Tim Sherratt

Sharing recent updates and work-in-progress

May 2022

Working with Trove data – a collection of tools and resources

The ARDC is organising a couple of public forums to help gather researcher requirements for the Trove component of the HASS RDC. One of the roundtables will look at ‘Existing tools that utilise Trove data and APIs’. Last year I wrote a summary of what the GLAM Workbench can contribute to the development of humanities research infrastructure, particularly in regard to Trove. I thought it might be useful to update that list to include recent additions to the GLAM Workbench, as well as a range of other datasets, software, tools, and interfaces that exist outside of the GLAM Workbench.

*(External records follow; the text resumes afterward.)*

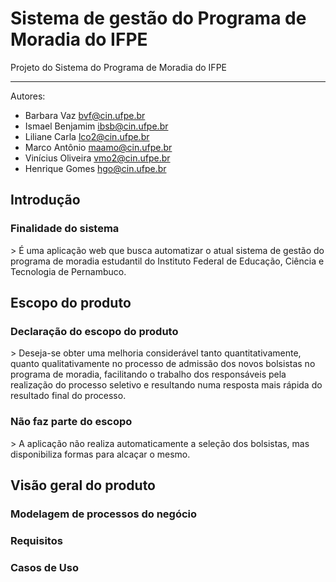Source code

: # Sistema de gestão do Programa de Moradia do IFPE
Projeto do Sistema do Programa de Moradia do IFPE

<hr>

Autores:
* Barbara Vaz <bvf@cin.ufpe.br>
* Ismael Benjamim <ibsb@cin.ufpe.br>
* Liliane Carla <lco2@cin.ufpe.br>
* Marco Antônio <maamo@cin.ufpe.br>
* Vinícius Oliveira <vmo2@cin.ufpe.br>
* Henrique Gomes <hgo@cin.ufpe.br>


<h2>Introdução</h2>
<h3>Finalidade do sistema</h3>
> É uma aplicação web que busca automatizar o atual sistema de gestão do programa de moradia estudantil do Instituto Federal de Educação, Ciência e Tecnologia de Pernambuco.

<h2>Escopo do produto</h2>
<h3>Declaração do escopo do produto</h3>
> Deseja-se obter uma melhoria considerável tanto quantitativamente, quanto qualitativamente no processo de admissão dos novos bolsistas no programa de moradia, facilitando o trabalho dos responsáveis pela realização do processo seletivo e resultando numa resposta mais rápida do resultado final do processo.

<h3>Não faz parte do escopo</h3>
> A aplicação não realiza automaticamente a seleção dos bolsistas, mas disponibiliza formas para alcaçar o mesmo.

<h2>Visão geral do produto</h2>
<h3>Modelagem de processos do negócio</h3>

<h3>Requisitos</h3>

<h3>Casos de Uso</h3>



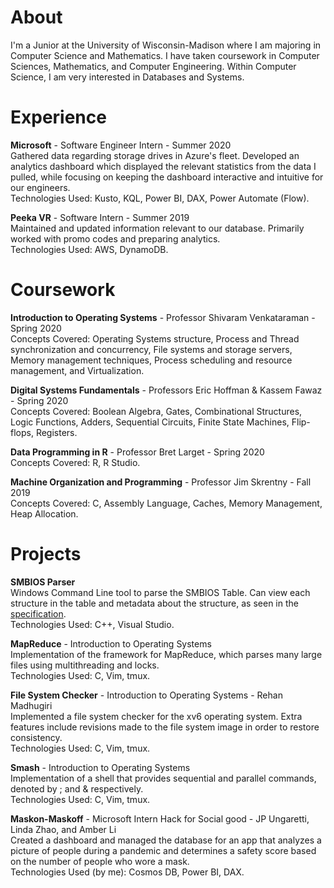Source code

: # About
I'm a Junior at the University of Wisconsin-Madison where I am majoring in Computer Science and Mathematics. I have taken coursework in Computer Sciences, Mathematics, and Computer Engineering. Within Computer Science, I am very interested in Databases and Systems.

# Experience
**Microsoft** - Software Engineer Intern - Summer 2020  
Gathered data regarding storage drives in Azure's fleet. Developed an analytics dashboard which displayed the relevant statistics from the data I pulled, while focusing on keeping the dashboard interactive and intuitive for our engineers.  
Technologies Used: Kusto, KQL, Power BI, DAX, Power Automate (Flow).  
  
**Peeka VR** - Software Intern - Summer 2019  
Maintained and updated information relevant to our database. Primarily worked with promo codes and preparing analytics.  
Technologies Used: AWS, DynamoDB.  

# Coursework
**Introduction to Operating Systems** - Professor Shivaram Venkataraman - Spring 2020  
Concepts Covered: Operating Systems structure, Process and Thread synchronization and concurrency, File systems and storage servers, Memory management techniques, Process scheduling and resource management, and Virtualization.  

**Digital Systems Fundamentals** - Professors Eric Hoffman & Kassem Fawaz - Spring 2020  
Concepts Covered: Boolean Algebra, Gates, Combinational Structures, Logic Functions, Adders, Sequential Circuits, Finite State Machines, Flip-flops, Registers.  

**Data Programming in R** - Professor Bret Larget - Spring 2020  
Concepts Covered: R, R Studio.  

**Machine Organization and Programming** - Professor Jim Skrentny - Fall 2019  
Concepts Covered: C, Assembly Language, Caches, Memory Management, Heap Allocation.  

# Projects
**SMBIOS Parser**  
Windows Command Line tool to parse the SMBIOS Table. Can view each structure in the table and metadata about the structure, as seen in the [specification](https://www.dmtf.org/sites/default/files/standards/documents/DSP0134_3.0.0.pdf).  
Technologies Used: C++, Visual Studio.

**MapReduce** - Introduction to Operating Systems  
Implementation of the framework for MapReduce, which parses many large files using multithreading and locks.  
Technologies Used: C, Vim, tmux.

**File System Checker** - Introduction to Operating Systems - Rehan Madhugiri  
Implemented a file system checker for the xv6 operating system. Extra features include revisions made to the file system image in order to restore consistency.  
Technologies Used: C, Vim, tmux.

**Smash** - Introduction to Operating Systems  
Implementation of a shell that provides sequential and parallel commands, denoted by ; and & respectively.  
Technologies Used: C, Vim, tmux.

**Maskon-Maskoff** - Microsoft Intern Hack for Social good - JP Ungaretti, Linda Zhao, and Amber Li  
Created a dashboard and managed the database for an app that analyzes a picture of people during a pandemic and determines a safety score based on the number of people who wore a mask.  
Technologies Used (by me): Cosmos DB, Power BI, DAX.  
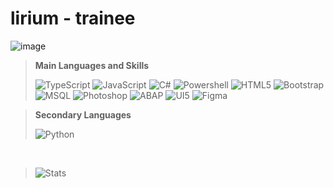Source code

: # lirium - trainee
![image](https://github.com/lirium-dev/lirium-dev/assets/81167211/1463d240-618b-4460-a09b-7affcd849b42)



> **Main Languages and Skills**
> 
> ![TypeScript](https://img.shields.io/badge/typescript-%23007ACC.svg?style=for-the-badge&logo=typescript&logoColor=white)
> ![JavaScript](https://img.shields.io/badge/javascript-%23323330.svg?style=for-the-badge&logo=javascript&logoColor=%23F7DF1E)
> ![C#](https://img.shields.io/badge/c%23-%23239120.svg?style=for-the-badge&logo=csharp&logoColor=white)
> ![Powershell](https://img.shields.io/badge/Powershell-2CA5E0?style=for-the-badge&logo=powershell&logoColor=white)
> ![HTML5](https://img.shields.io/badge/html5-%23E34F26.svg?style=for-the-badge&logo=html5&logoColor=white)
> ![Bootstrap](https://img.shields.io/badge/Bootstrap-563D7C?style=for-the-badge&logo=bootstrap&logoColor=white)
> ![MSQL](https://img.shields.io/badge/Microsoft%20SQL%20Server-CC2927?style=for-the-badge&logo=microsoft%20sql%20server&logoColor=white)
> ![Photoshop](https://img.shields.io/badge/photoshop-%2331A8FF.svg?style=for-the-badge&logo=adobephotoshop&logoColor=white)
> ![ABAP](https://img.shields.io/badge/ABAP-CC2927?style=for-the-badge&logo=microsoft%20sql%20server&logoColor=white)
> ![UI5](https://img.shields.io/badge/UI5-CC2927?style=for-the-badge&logo=html5&logoColor=white)
> ![Figma](https://img.shields.io/badge/Figma-%1331A8FF.svg?style=for-the-badge&logo=Figma&logoColor=white)

> **Secondary Languages**
>
> ![Python](https://img.shields.io/badge/Python-3776AB?style=for-the-badge&logo=python&logoColor=white)




</br>

> ![Stats](https://github-readme-stats.vercel.app/api?username=lirium-dev&theme=dracula)

</br>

Since last year’s post I’ve also been working hard to integrate the GLAM Workbench with other eResearch services such as Nectar and CloudStor, and to document and support the ways that individuals and institutions can contribute code and documentation.

Getting and moving data

There’s lots of fabulous data in Trove and other GLAM collections. In fact, there’s so much data that it can be difficult for researchers to find and collect what’s relevant to their interests. There are many tools in the GLAM Workbench to help researchers assemble their own datasets. For example:

  • Get newspaper articles in bulk with the Trove Newspaper and Gazette Harvester – This has been around in some form for more than ten years (it pre-dates the Trove API!). Give it the url of a search in Trove’s newspapers and gazettes and the harvester will save all the metadata in a CSV file, and optionally download the complete articles as OCRd text, images, or PDFs. The amount of data you harvest is really only limited by your patience and disk space. I’ve harvested more than a million articles in the past. The GLAM Workbench includes a web app version of the harvester that runs live in the cloud – just paste in your Trove API key and the search url, and click the button.
  • Harvest information about newspaper issues – When you search Trove’s newspapers, you find articles – these articles are grouped by page, and all the pages from a particular date make up an issue. But how do you find out what issues are available? On what dates were newspapers published? This notebook shows how you can get information about issues from the Trove API.
  • Get Trove newspaper pages as images – If you need a nice, high-resolution version of a newspaper page you can use this web app. If you want to harvest every front page (or some other particular page) here’s an example that gets all the covers of the Australian Women’s Weekly. A pre-harvested collection of the AWW covers is included as a bonus extra.
  • Get Trove newspaper articles as images – The Trove web interface makes it difficult to download complete images of articles, but this tool will do the job. There’s a handy web app to grab individual images, but the code from this tool is reused in other places such as the Trove Newspaper Harvester and the Omeka uploader, and could be built-in to your own research workflows.
  • Harvest the issues of a newspaper as PDFs – This notebook harvests whole issues of newspapers as PDFs – one PDF per issue.
  • Upload Trove newspaper articles to Omeka – Whether you’re creating on online exhibition or building a research database, Omeka can be very useful. This notebook connects Trove’s newspapers to Omeka for easy upload. Your selected articles can come from a search query, a Trove list, a Zotero library, or just a list of article ids. Metadata records are created in Omeka for each article and newspaper, and an image of each article is attached. My Omeka S Tools software package also includes an example using Trove newspapers.
  • Get OCRd text from digitised periodicals in Trove – They’re often overshadowed by the newspapers, but there’s now lots of digitised journals, magazines, and parliamentary papers in Trove. You can get article-level data from the API, but not issue data. This notebook enables researchers to get metadata and OCRd text from every available issue of a periodical. To make researchers’ lives even easier, I regularly harvest all the available OCRd text from digitised periodicals in Trove. The latest harvest downloaded 51,928 issues from 1,163 periodicals – that’s about 10gb of text. You can browse the list of periodicals with OCRd text, or search this database. All the OCRd text is stored in a public repository on CloudStor.
  • Get page images from digitised periodicals in Trove – There’s more than text in digitised periodicals, and you might want to download images of pages for visual analysis. This notebook shows you how to get cover images, but could be easily modified to get another page, or a PDF. I used a modified version of this to create a collection of 3,471 full page editorial cartoons from The Bulletin, 1886 to 1952 – all available to download from CloudStor.
  • Get OCRd text from digitised books in Trove – Yep, there’s digitised books as well as newspapers and periodicals. You can download OCRd text from an individual book using the Trove web interface, but how do you make a collection of books without all that pointing and clicking? This notebook downloads all the available OCRd text from digitised books in Trove. The latest harvest includes text from 26,762 works. You can explore the results using this database.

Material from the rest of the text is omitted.